◆ Work instructions
Report all lines in the records that hold the string "presently".

◆ The data
------------------------

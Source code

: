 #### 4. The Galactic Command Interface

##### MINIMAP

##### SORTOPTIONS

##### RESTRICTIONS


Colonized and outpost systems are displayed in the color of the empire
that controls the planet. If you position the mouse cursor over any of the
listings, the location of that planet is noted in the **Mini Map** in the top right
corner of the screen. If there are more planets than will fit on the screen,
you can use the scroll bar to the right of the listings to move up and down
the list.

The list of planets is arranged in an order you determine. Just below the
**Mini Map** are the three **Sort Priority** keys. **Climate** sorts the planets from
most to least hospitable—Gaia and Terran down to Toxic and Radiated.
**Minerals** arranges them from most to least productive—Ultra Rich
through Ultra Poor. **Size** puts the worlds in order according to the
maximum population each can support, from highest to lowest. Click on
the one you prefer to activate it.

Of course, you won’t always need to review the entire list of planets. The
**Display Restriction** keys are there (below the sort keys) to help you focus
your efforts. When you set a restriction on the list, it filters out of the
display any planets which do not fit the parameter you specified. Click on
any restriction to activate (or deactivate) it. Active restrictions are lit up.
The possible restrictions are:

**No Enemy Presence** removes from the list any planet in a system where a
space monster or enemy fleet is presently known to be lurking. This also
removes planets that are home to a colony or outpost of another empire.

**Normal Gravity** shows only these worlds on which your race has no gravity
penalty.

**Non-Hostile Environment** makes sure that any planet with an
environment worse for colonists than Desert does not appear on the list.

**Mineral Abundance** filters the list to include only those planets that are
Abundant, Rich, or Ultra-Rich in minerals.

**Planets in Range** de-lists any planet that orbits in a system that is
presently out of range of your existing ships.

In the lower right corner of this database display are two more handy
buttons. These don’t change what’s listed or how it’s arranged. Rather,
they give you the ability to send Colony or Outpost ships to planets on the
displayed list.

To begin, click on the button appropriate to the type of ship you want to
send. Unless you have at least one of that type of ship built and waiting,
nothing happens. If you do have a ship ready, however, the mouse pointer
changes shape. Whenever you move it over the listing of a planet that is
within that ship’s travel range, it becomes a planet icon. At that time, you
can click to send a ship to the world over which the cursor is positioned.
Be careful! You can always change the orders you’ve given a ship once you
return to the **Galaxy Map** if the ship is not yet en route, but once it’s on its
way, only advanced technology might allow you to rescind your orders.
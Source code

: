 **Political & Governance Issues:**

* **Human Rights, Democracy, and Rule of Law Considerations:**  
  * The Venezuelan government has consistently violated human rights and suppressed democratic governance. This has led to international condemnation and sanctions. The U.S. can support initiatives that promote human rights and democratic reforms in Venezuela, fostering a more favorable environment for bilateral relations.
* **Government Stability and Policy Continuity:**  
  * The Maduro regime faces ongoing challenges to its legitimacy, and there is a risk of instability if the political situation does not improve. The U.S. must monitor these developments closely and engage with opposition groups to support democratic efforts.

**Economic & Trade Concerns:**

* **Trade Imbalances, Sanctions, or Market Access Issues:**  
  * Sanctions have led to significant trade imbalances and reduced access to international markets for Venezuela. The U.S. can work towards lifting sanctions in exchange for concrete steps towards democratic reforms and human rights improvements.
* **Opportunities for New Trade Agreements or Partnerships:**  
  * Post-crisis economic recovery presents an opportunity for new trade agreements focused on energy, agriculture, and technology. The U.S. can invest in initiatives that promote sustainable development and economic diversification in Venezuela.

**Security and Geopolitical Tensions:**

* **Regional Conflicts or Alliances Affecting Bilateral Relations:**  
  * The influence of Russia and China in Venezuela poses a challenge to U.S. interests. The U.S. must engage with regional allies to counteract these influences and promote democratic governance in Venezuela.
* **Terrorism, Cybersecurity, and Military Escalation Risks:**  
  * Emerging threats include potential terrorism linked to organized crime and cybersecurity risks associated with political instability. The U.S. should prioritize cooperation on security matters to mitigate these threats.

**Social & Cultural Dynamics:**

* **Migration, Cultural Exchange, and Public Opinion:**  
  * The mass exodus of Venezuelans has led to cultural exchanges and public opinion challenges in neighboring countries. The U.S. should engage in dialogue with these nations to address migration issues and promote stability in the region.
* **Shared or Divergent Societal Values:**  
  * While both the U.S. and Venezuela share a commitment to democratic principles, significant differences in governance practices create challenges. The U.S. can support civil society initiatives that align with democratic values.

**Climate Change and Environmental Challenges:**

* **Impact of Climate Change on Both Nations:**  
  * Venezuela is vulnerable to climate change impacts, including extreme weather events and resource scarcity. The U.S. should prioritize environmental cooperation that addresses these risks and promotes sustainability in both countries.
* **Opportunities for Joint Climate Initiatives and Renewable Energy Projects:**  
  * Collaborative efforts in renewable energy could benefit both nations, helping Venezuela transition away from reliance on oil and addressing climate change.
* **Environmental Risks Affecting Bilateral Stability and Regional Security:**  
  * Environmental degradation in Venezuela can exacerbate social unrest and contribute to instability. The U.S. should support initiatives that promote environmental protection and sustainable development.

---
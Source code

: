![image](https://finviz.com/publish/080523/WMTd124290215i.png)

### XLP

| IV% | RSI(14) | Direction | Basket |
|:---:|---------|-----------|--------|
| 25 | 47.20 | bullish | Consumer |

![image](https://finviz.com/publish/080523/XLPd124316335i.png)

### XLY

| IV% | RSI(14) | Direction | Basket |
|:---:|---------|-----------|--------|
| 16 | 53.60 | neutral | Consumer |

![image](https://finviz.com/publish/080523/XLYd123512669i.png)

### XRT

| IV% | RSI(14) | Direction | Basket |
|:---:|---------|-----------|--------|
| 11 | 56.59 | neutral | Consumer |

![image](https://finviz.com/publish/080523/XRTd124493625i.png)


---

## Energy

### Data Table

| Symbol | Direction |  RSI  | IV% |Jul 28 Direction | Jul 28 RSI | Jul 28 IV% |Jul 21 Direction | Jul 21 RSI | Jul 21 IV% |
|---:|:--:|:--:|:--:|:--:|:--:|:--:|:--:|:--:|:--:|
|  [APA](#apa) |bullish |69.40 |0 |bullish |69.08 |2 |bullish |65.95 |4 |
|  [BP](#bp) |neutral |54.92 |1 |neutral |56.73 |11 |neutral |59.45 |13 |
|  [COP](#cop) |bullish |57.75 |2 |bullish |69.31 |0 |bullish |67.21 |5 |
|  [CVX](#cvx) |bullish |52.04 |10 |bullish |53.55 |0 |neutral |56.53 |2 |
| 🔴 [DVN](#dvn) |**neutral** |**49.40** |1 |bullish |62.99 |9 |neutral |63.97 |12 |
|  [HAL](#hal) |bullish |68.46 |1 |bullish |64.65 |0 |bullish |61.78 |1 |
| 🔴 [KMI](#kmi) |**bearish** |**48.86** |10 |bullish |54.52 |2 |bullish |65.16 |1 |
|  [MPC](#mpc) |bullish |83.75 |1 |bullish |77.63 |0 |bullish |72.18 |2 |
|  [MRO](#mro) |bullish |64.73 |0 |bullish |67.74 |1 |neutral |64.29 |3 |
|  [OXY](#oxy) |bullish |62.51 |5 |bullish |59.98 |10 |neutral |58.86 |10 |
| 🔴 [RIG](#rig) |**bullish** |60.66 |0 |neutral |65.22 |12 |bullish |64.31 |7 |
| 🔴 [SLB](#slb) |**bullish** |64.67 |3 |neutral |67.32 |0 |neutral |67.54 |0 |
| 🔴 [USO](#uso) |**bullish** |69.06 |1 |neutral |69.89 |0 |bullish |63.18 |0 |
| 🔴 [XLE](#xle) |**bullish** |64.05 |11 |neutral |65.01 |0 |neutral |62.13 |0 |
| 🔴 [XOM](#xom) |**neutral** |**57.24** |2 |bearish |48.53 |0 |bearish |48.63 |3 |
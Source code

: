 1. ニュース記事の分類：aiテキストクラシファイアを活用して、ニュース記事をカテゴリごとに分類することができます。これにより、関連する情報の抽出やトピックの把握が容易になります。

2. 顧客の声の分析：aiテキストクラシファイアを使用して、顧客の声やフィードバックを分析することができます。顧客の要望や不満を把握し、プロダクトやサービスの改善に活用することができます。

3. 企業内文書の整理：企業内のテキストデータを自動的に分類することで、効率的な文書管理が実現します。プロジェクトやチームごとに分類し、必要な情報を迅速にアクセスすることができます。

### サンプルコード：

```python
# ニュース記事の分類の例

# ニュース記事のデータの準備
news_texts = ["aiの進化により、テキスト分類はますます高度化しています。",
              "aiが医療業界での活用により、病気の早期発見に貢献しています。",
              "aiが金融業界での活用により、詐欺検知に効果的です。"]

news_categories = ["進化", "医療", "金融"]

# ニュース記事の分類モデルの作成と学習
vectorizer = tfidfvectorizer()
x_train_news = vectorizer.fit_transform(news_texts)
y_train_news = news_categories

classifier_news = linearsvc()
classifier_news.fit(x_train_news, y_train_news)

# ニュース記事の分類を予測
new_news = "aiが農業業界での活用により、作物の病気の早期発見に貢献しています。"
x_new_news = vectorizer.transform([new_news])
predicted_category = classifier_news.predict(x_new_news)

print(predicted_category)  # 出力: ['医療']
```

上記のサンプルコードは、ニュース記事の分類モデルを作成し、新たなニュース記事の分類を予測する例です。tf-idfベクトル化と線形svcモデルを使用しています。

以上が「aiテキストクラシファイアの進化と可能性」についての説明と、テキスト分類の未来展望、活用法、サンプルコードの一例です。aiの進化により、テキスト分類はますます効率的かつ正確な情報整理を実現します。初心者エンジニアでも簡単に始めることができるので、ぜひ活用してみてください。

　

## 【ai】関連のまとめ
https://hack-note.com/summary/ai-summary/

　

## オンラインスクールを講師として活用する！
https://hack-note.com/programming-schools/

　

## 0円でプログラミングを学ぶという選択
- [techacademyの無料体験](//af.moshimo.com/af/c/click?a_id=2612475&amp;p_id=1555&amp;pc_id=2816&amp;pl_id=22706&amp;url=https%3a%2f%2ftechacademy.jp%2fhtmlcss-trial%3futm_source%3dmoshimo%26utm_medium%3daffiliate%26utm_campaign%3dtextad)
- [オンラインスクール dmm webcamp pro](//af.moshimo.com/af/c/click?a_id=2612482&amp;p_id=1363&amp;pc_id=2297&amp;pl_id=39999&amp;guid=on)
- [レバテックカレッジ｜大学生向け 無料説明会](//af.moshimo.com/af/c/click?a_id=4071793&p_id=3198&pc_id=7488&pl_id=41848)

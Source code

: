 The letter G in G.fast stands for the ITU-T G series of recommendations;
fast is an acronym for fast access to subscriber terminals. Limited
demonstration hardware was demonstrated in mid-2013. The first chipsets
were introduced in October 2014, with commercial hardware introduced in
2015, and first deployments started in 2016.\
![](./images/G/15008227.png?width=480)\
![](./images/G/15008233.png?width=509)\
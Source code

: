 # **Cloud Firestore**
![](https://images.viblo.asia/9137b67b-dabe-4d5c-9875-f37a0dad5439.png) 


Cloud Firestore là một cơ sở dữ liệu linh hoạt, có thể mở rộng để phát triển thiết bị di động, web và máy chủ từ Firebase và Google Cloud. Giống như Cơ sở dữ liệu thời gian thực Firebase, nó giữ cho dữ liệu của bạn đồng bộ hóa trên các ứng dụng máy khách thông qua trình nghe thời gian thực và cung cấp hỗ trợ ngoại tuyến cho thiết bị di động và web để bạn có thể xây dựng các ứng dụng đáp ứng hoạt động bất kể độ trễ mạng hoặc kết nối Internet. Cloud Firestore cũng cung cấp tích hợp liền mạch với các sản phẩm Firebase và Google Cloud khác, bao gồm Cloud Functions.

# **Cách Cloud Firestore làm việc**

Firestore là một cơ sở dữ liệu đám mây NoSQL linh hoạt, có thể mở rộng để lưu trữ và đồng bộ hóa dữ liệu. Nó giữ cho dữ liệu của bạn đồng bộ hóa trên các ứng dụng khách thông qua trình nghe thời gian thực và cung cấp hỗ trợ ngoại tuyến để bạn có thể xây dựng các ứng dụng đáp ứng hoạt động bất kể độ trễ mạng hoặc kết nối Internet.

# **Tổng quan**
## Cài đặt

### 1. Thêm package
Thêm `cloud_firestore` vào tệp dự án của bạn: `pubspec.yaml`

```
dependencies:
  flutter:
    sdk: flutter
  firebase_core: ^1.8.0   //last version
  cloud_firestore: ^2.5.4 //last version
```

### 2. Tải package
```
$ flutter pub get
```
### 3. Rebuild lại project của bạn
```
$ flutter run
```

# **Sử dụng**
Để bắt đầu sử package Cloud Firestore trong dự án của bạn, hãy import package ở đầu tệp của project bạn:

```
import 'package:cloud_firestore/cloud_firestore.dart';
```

------------------------

◆ Written answer
space monster or enemy fleet is presently known to be lurking. This also
presently out of range of your existing ships.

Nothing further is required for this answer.